(Stored entries)
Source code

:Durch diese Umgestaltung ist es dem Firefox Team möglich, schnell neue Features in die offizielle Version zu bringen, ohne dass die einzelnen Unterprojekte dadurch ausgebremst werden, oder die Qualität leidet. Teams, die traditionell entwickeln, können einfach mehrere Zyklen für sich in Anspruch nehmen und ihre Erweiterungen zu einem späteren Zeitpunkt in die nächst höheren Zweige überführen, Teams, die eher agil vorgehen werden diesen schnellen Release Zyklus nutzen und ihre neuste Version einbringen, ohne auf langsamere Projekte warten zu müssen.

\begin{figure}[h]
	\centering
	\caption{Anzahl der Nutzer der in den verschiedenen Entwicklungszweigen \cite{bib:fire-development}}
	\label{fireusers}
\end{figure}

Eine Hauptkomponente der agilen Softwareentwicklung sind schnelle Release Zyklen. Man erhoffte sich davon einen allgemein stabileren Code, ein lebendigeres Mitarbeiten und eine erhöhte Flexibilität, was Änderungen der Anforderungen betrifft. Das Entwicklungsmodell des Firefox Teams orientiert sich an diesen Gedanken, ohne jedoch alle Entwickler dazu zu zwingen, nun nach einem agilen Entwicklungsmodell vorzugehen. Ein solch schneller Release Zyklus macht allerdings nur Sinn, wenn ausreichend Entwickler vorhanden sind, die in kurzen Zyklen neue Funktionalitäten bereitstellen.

---

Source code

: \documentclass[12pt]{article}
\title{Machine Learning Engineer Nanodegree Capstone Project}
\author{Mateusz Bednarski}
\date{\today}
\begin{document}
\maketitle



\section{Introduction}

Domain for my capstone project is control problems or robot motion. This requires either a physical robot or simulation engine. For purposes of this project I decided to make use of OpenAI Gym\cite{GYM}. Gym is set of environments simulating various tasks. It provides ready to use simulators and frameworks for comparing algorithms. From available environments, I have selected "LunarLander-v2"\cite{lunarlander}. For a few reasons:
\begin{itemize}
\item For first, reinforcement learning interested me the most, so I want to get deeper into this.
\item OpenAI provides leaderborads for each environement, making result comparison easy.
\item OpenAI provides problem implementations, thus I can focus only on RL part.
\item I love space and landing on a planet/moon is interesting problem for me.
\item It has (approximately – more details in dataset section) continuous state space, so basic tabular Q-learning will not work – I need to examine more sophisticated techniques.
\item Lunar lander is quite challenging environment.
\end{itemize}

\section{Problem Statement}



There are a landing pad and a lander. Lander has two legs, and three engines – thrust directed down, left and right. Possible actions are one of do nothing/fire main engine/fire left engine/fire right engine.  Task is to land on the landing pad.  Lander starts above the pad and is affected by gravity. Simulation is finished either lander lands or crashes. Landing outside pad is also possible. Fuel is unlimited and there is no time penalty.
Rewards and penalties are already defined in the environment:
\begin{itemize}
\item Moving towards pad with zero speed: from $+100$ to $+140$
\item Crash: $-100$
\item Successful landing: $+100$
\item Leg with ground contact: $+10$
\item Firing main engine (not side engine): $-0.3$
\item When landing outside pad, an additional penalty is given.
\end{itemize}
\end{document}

■ **About this exercise**: Look for the string "Release" in the data above and return every line that has it.

■ **Finished task**:
:Durch diese Umgestaltung ist es dem Firefox Team möglich, schnell neue Features in die offizielle Version zu bringen, ohne dass die einzelnen Unterprojekte dadurch ausgebremst werden, oder die Qualität leidet. Teams, die traditionell entwickeln, können einfach mehrere Zyklen für sich in Anspruch nehmen und ihre Erweiterungen zu einem späteren Zeitpunkt in die nächst höheren Zweige überführen, Teams, die eher agil vorgehen werden diesen schnellen Release Zyklus nutzen und ihre neuste Version einbringen, ohne auf langsamere Projekte warten zu müssen.
Eine Hauptkomponente der agilen Softwareentwicklung sind schnelle Release Zyklen. Man erhoffte sich davon einen allgemein stabileren Code, ein lebendigeres Mitarbeiten und eine erhöhte Flexibilität, was Änderungen der Anforderungen betrifft. Das Entwicklungsmodell des Firefox Teams orientiert sich an diesen Gedanken, ohne jedoch alle Entwickler dazu zu zwingen, nun nach einem agilen Entwicklungsmodell vorzugehen. Ein solch schneller Release Zyklus macht allerdings nur Sinn, wenn ausreichend Entwickler vorhanden sind, die in kurzen Zyklen neue Funktionalitäten bereitstellen.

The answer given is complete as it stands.